Bill to protect the most vulnerable introduced
By Catherine Sheehan
LNP Senator for Queensland, Matt Canavan, introduced a bill into the Senate on 30 November seeking to protect babies born alive during abortion procedures.
Addressing members of the Senate, Mr Canavan said The Human Rights (Children Born Alive Protection) Bill 2022 sought to “place a duty of care on medical practitioners to provide exactly the same medical care and treatment to a child born alive as a result of an abortion as they would a child born in any other circumstances.”
Referring to research carried out by the Parliamentary Library, Mr Canavan said that, “in a single year, 33 babies aborted after 20 weeks gestation were born alive in Victoria” and in Queensland, “204 babies were born alive as a result of abortions over a 10-year period”.

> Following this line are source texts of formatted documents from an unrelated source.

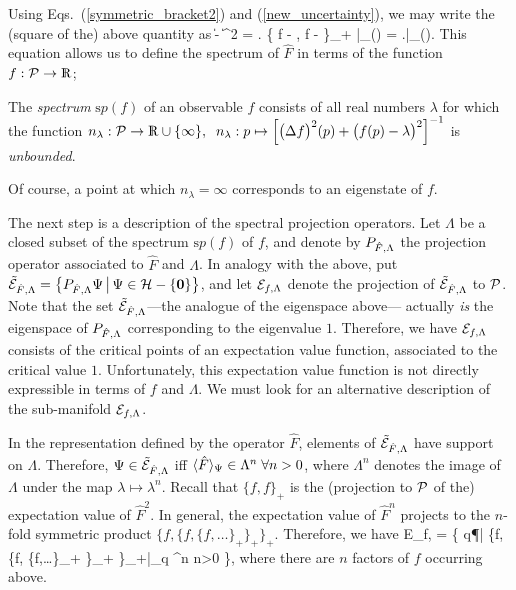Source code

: Using Eqs.~(\ref{symmetric_bracket2}) and (\ref{new_uncertainty}), we
may write the (square of the) above quantity as
%
\be
\| \Psi - \lambda \Psi \|^2 =
\left. \{ f - \lambda, f - \lambda \}_+ \right|_{\pi(\Psi)} =
\left. \right|_{\pi(\Psi)}.
\ee
%
This equation allows us to define the spectrum of $\hat{F}$ in terms
of the function $f:\P\rightarrow\R$;
%
\begin{definition}
The {\em spectrum} ${\mathrm sp}(f)$ of an observable $f$ consists of
all real numbers $\lambda$ for which the function $n_{\lambda} : \P
\rightarrow \R \cup \{\infty\}, \;\; n_{\lambda} : p \mapsto \left[
\big(\Delta f\big)^2(p) + \big(f(p) - \lambda\big)^2 \right]^{-1}$ is
{\em unbounded}.
\end{definition}
%
\noindent
Of course, a point at which $n_\lambda = \infty$ corresponds to an
eigenstate of $f$.

The next step is a description of the spectral projection operators.
Let $\Lambda$ be a closed subset of the spectrum ${\mathrm sp}(f)$ of
$f$, and denote by ${\Bbb P}_{\hat{F}, \Lambda}$ the projection
operator associated to $\hat{F}$ and $\Lambda$. In analogy with the
above, put $\tilde{\cal E}_{\hat{F}, \Lambda} = \big\{ {\Bbb
P}_{\hat{F}, \Lambda}\Psi \, \big| \, \Psi\in\H - \{{\mathbf0}\}
\big\}$, and let ${\cal E}_{f, \Lambda}$ denote the projection of
$\tilde{\cal E}_{\hat{F}, \Lambda}$ to $\P$.  Note that the set
$\tilde{\cal E}_{\hat{F}, \Lambda}$---the analogue of the eigenspace
above--- actually {\em is} the eigenspace of ${\Bbb P}_{\hat{F},
\Lambda}$ corresponding to the eigenvalue $1$.  Therefore, we have
${\cal E}_{f, \Lambda}$ consists of the critical points of an
expectation value function, associated to the critical value $1$.
Unfortunately, this expectation value function is not directly
expressible in terms of $f$ and $\Lambda$.  We must look for an
alternative description of the sub-manifold ${\cal E}_{f, \Lambda}$.

In the representation defined by the operator $\hat{F}$, elements of
$\tilde{\cal E}_{\hat{F}, \Lambda}$ have support on $\Lambda$.
Therefore, $\Psi \in \tilde{\cal E}_{\hat{F}, \Lambda}$ iff $\<
\hat{F} \>_\Psi \in \Lambda^n \; \forall n>0$, where $\Lambda^n$
denotes the image of $\Lambda$ under the map $\lambda \mapsto
\lambda^n$.  Recall that $\{f, f\}_+$ is the (projection to $\P$ of
the) expectation value of $\hat{F}^2$.  In general, the expectation
value of $\hat{F}^n$ projects to the $n$-fold symmetric product $\{f,
\{f, \{f, \ldots\}_+ \}_+ \}_+$.  Therefore, we have
%
\be\label{eq-E-defined}
{\cal E}_{f, \Lambda} = \{ q\in\P \big| 
	\{f, \{f, \{f,\ldots\}_+ \}_+ \}_+\big|_q
	\in \Lambda^n \; \forall n>0 \},
\ee
%
where there are $n$ factors of $f$ occurring above.

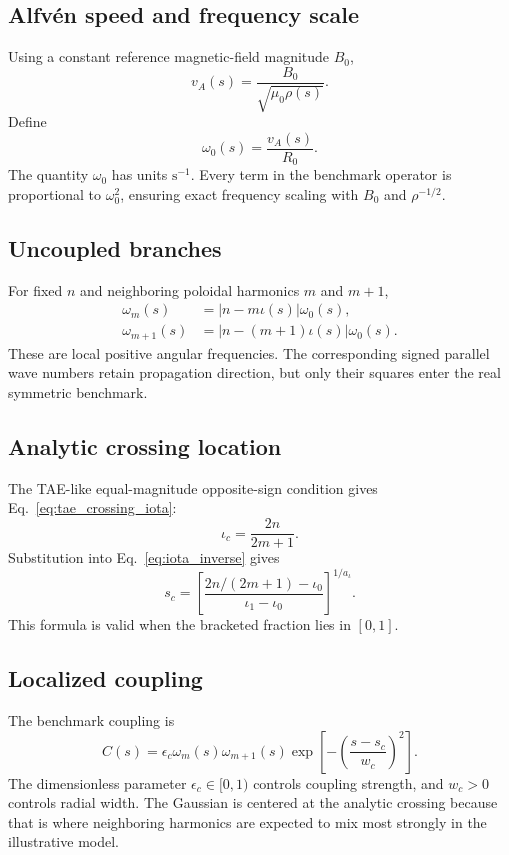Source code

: \subsection{Alfv\'en speed and frequency scale}
Using a constant reference magnetic-field magnitude $B_0$,
\begin{equation}
\boxed{v_A(s)=\frac{B_0}{\sqrt{\mu_0\rho(s)}}.}
\label{eq:benchmark_va}
\end{equation}
Define
\begin{equation}
\omega_0(s)=\frac{v_A(s)}{R_0}.
\label{eq:benchmark_omega_scale}
\end{equation}
The quantity $\omega_0$ has units $\mathrm{s^{-1}}$. Every term in the benchmark operator is proportional to $\omega_0^2$, ensuring exact frequency scaling with $B_0$ and $\rho^{-1/2}$.

\subsection{Uncoupled branches}
For fixed $n$ and neighboring poloidal harmonics $m$ and $m+1$,
\begin{align}
\omega_m(s)&=|n-m\iota(s)|\omega_0(s),
\label{eq:benchmark_branch_m}\\
\omega_{m+1}(s)&=|n-(m+1)\iota(s)|\omega_0(s).
\label{eq:benchmark_branch_mp1}
\end{align}
These are local positive angular frequencies. The corresponding signed parallel wave numbers retain propagation direction, but only their squares enter the real symmetric benchmark.

\subsection{Analytic crossing location}
The TAE-like equal-magnitude opposite-sign condition gives Eq.~\eqref{eq:tae_crossing_iota}:
\begin{equation}
\iota_c=\frac{2n}{2m+1}.
\end{equation}
Substitution into Eq.~\eqref{eq:iota_inverse} gives
\begin{equation}
\boxed{
s_c=
\left[
\frac{2n/(2m+1)-\iota_0}{\iota_1-\iota_0}
\right]^{1/a_\iota}.}
\label{eq:benchmark_crossing_s}
\end{equation}
This formula is valid when the bracketed fraction lies in $[0,1]$.

\subsection{Localized coupling}
The benchmark coupling is
\begin{equation}
\boxed{
C(s)=\epsilon_c\omega_m(s)\omega_{m+1}(s)
\exp\left[-\left(\frac{s-s_c}{w_c}\right)^2\right].}
\label{eq:benchmark_coupling}
\end{equation}
The dimensionless parameter $\epsilon_c\in[0,1)$ controls coupling strength, and $w_c>0$ controls radial width. The Gaussian is centered at the analytic crossing because that is where neighboring harmonics are expected to mix most strongly in the illustrative model.

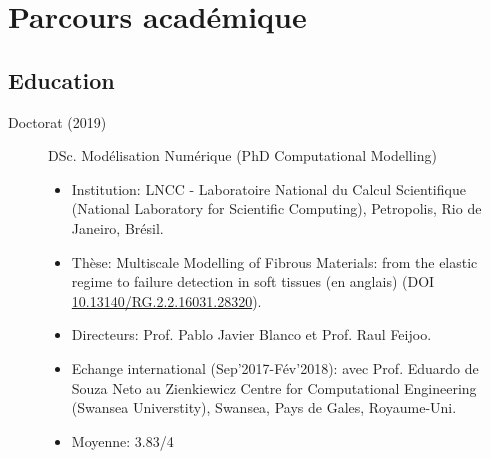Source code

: \documentclass[french]{article}
\begin{document}
\section*{Parcours académique}
\subsection*{Education}
\begin{description}
\item[Doctorat (2019)] DSc. Modélisation Numérique (PhD Computational Modelling)
\begin{itemize}
\item Institution: LNCC - Laboratoire National du Calcul Scientifique (National Laboratory for Scientific Computing),  Petropolis, Rio de Janeiro, Brésil.
\item Thèse: Multiscale Modelling of Fibrous Materials: from the elastic regime to failure detection in soft tissues (en anglais) (DOI \url{10.13140/RG.2.2.16031.28320}).
\item Directeurs: Prof. Pablo Javier Blanco et Prof. Raul Feijoo.
\item Echange international (Sep'2017-Fév'2018): avec Prof. Eduardo de Souza Neto au Zienkiewicz Centre for Computational Engineering (Swansea Universtity), Swansea, Pays de Gales, Royaume-Uni.
\item Moyenne: 3.83/4 

\end{itemize}
\end{description}
\end{document}
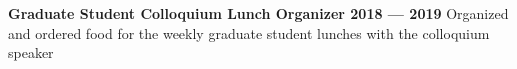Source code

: \documentclass[10pt]{article}
\newcommand{\actionHeader}[2]{\textbf{#1 \hfill #2}}
\newcommand{\indentedItem}[1]{\newline\null\qquad #1}
\begin{document}
\actionHeader{Graduate Student Colloquium Lunch Organizer}{2018 --- 2019}
\indentedItem{Organized and ordered food for the weekly graduate student lunches with the colloquium speaker}




\end{document}
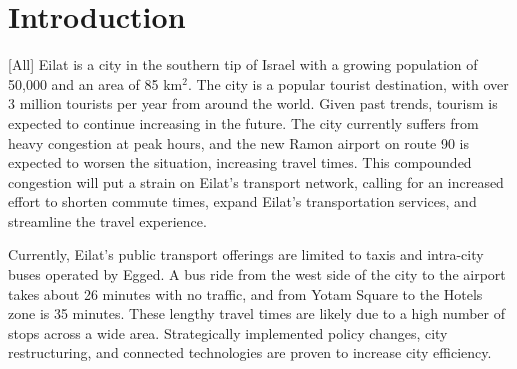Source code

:\documentclass[12pt]{article}                               %
\newcommand{\textapprox}{\raisebox{0.1ex}{\texttildelow}}   %
\begin{document}
\begin{abstract}
    Eilat is a city in southern Israel with a population of \textapprox50,000, but over 3 million tourists per year. The city suffers from severe congestion during commuting hours, with traffic jams along major city roads and backed up lines of cars waiting to enter the city by the highway in the north. This project aimed to aid Eilat city planners in its goal to improve its transportation service offerings while minimzing environmental impact, and investigate smart city technologies to reduce congestion. Extensive research on smart cities was conducted, including case studies of other cities, listings of smart city tools, and their applications to Eilat. To further aid city planners in visualizing data, an extensible interactive website was created that displays mapping information and data on flights entering the region. Suggestions for services and citywide goals were developed to guide Eilat towards reducing congestion and becoming a smart city.
\end{abstract}
\newpage

\tableofcontents\newpage
\listofauthorships
\listoffigures
\newpage

\pagestyle{fancy}
\onehalfspacing

\section{Introduction}[All]\label{sec:intro}
Eilat is a city in the southern tip of Israel with a growing population of \textapprox50,000 and an area of 85 km$^2$. The city is a popular tourist destination, with over 3 million tourists per year from around the world. Given past trends, tourism is expected to continue increasing in the future. The city currently suffers from heavy congestion at peak hours, and the new Ramon airport on route 90 is expected to worsen the situation, increasing travel times. This compounded congestion will put a strain on Eilat's transport network, calling for an increased effort to shorten commute times, expand Eilat's transportation services, and streamline the travel experience. 

Currently, Eilat's public transport offerings are limited to taxis and intra-city buses operated by Egged. A bus ride from the west side of the city to the airport takes about 26 minutes with no traffic, and from Yotam Square to the Hotels zone is 35 minutes. These lengthy travel times are likely due to a high number of stops across a wide area. Strategically implemented policy changes, city restructuring, and connected technologies are proven to increase city efficiency.
\end{document}
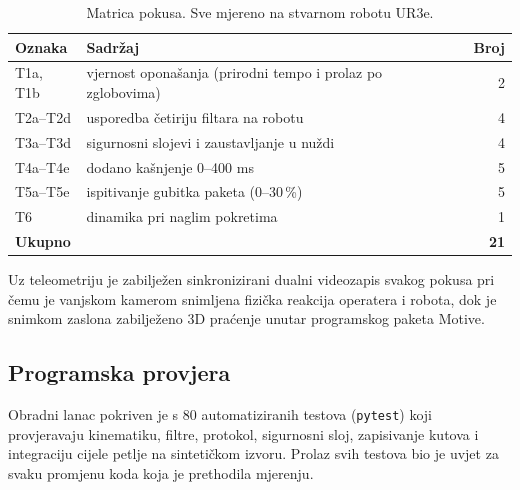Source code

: \begin{table}[H]
  \caption{Matrica pokusa. Sve mjereno na stvarnom robotu UR3e.}
  \label{tab:matrica}
  \centering\small
  \begin{tabularx}{\columnwidth}{l X r}
    \hline
    \textbf{Oznaka} & \textbf{Sadržaj} & \textbf{Broj} \\
    \hline
    T1a, T1b   & vjernost oponašanja (prirodni tempo i prolaz po zglobovima) & 2 \\
    T2a--T2d   & usporedba četiriju filtara na robotu & 4 \\
    T3a--T3d   & sigurnosni slojevi i zaustavljanje u nuždi & 4 \\
    T4a--T4e   & dodano kašnjenje 0--400 ms & 5 \\
    T5a--T5e   & ispitivanje gubitka paketa (0--30\,\%) & 5 \\
    T6         & dinamika pri naglim pokretima & 1 \\
    \hline
    \multicolumn{2}{l}{\textbf{Ukupno}} & \textbf{21} \\
    \hline
  \end{tabularx}
\end{table}

Uz teleometriju je zabilježen sinkronizirani dualni videozapis svakog pokusa pri čemu je vanjskom kamerom snimljena fizička reakcija operatera i robota, dok je snimkom zaslona zabilježeno 3D praćenje unutar programskog paketa Motive.

\subsection{Programska provjera}

Obradni lanac pokriven je s 80 automatiziranih testova (\texttt{pytest}) koji
provjeravaju kinematiku, filtre, protokol, sigurnosni sloj, zapisivanje kutova i
integraciju cijele petlje na sintetičkom izvoru. Prolaz svih testova bio je
uvjet za svaku promjenu koda koja je prethodila mjerenju.

\FloatBarrier
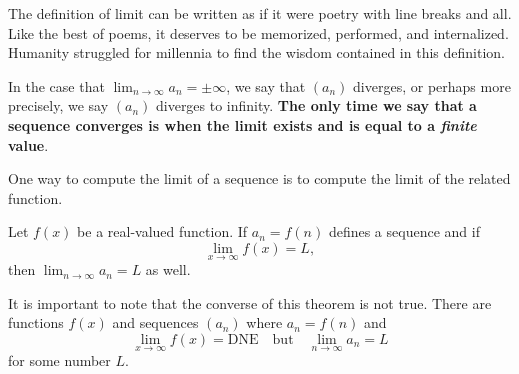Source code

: \documentclass{ximera}
\begin{document}
\begin{question}
    \begin{multipleChoice}
    \end{multipleChoice}
    

  The definition of limit can be written as if it were poetry with
  line breaks and all.  Like the best of poems, it deserves to be
  memorized, performed, and internalized.  Humanity struggled for millennia
  to find the wisdom contained in this definition.
\end{question}

\begin{warning}
  In the case that $\lim_{n \to \infty} a_n = \pm\infty$, we say that
  $(a_n)$ diverges, or perhaps more precisely, we say $(a_n)$ diverges
  to infinity.  \textbf{The only time we say that a sequence converges
    is when the limit exists and is equal to a \textit{finite} value}.
\end{warning}


One way to compute the limit of a sequence is to compute the limit of
the related function.
\begin{theorem}
  Let $f(x)$ be a real-valued function.  If $a_n = f(n)$ defines a
  sequence and if
  \[
  \lim_{x\to\infty}f(x)=L,
  \]
  then $\lim_{n\to\infty} a_n=L$ as well.
\end{theorem}

\begin{warning}
It is important to note that the converse of this theorem is not
true. There are functions $f(x)$ and sequences $(a_n)$ where $a_n
=f(n)$ and
\[
\lim_{x\to\infty}f(x)=\text{DNE} \quad\text{but} \quad \lim_{n\to\infty} a_n = L
\]
for some number $L$.
\end{warning}
\end{document}
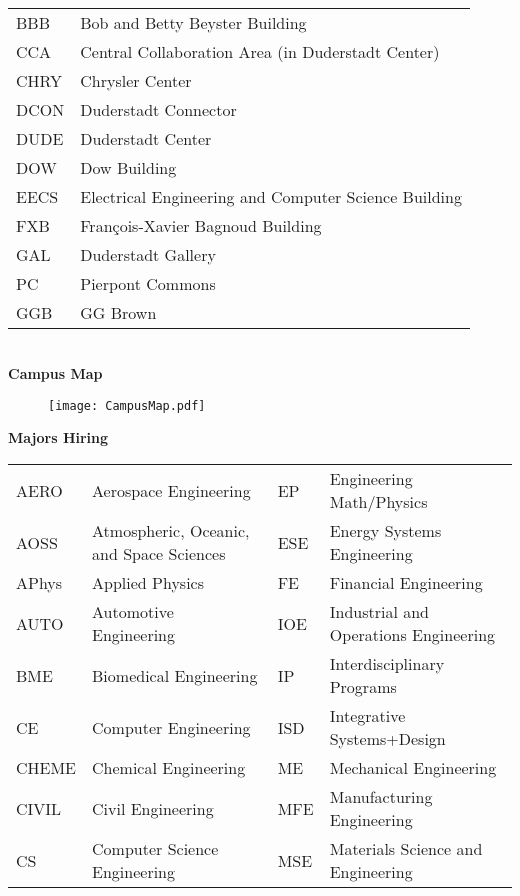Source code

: { \fontsize{10}{12}\\
\begin{tabular}{p{1in}l}
BBB	&	Bob and Betty Beyster Building\\
CCA	&	Central Collaboration Area (in Duderstadt Center)\\
CHRY	&	Chrysler Center\\
DCON	&	Duderstadt Connector\\
DUDE	&	Duderstadt Center\\
DOW	&	Dow Building\\
EECS	&	Electrical Engineering and Computer Science Building\\
FXB	&	Fran\c{c}ois-Xavier Bagnoud Building\\
GAL	&	Duderstadt Gallery\\
PC	&	Pierpont Commons\\
GGB & GG Brown\\
\end{tabular}\\
{ \fontsize{20}{24}\selectfont \bf Campus Map}\\
\vspace{-1cm}
\begin{figure}[H]
\centering
\texttt{[image: CampusMap.pdf]}
\end{figure}
{ \fontsize{20}{24}\selectfont \bf Majors Hiring}\\
\begin{tabular}{p{.5in}p{2.55in}p{.5in}p{2.9in}}
AERO & Aerospace Engineering&		EP & Engineering Math/Physics\\
AOSS & Atmospheric, Oceanic, and Space Sciences&		ESE & Energy Systems Engineering\\
APhys & Applied Physics &FE&Financial Engineering\\
AUTO& Automotive Engineering& 	IOE&Industrial and Operations Engineering\\
BME&	Biomedical Engineering&		IP&Interdisciplinary Programs\\
CE & Computer Engineering&		 ISD & Integrative Systems+Design\\
CHEME & Chemical Engineering& 		ME&Mechanical Engineering\\
CIVIL & Civil Engineering& 			MFE&Manufacturing Engineering\\
CS & Computer Science Engineering&	MSE&Materials Science and Engineering\\

\end{tabular}}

The problem was “systemic” in Queensland, he said, where official health guidelines stipulate that “If [during an abortion] a live birth occurs… Do not provide life sustaining treatment… Document the time and date of death”.
“In this nation, potentially hundreds of babies are born alive as a result of abortion procedures without any significant subsequent intervention,” Mr Canavan said.
“Our most vulnerable are simply left to die.”
Referring to the UN Convention on the Rights of the Child, which affirms that every child has the inherent right to life, Mr Canavan said that “Every death of a viable baby born alive as a result of an abortion that occurs in Australia means that the fundamental rights of a child enshrined in this UN convention are absent in this country”.
“This needs to be remedied. Lives need to be saved.”
“The question of whether or not this Bill is supported will be a test of the true measure of not only this chamber, or this parliament, but of our society.”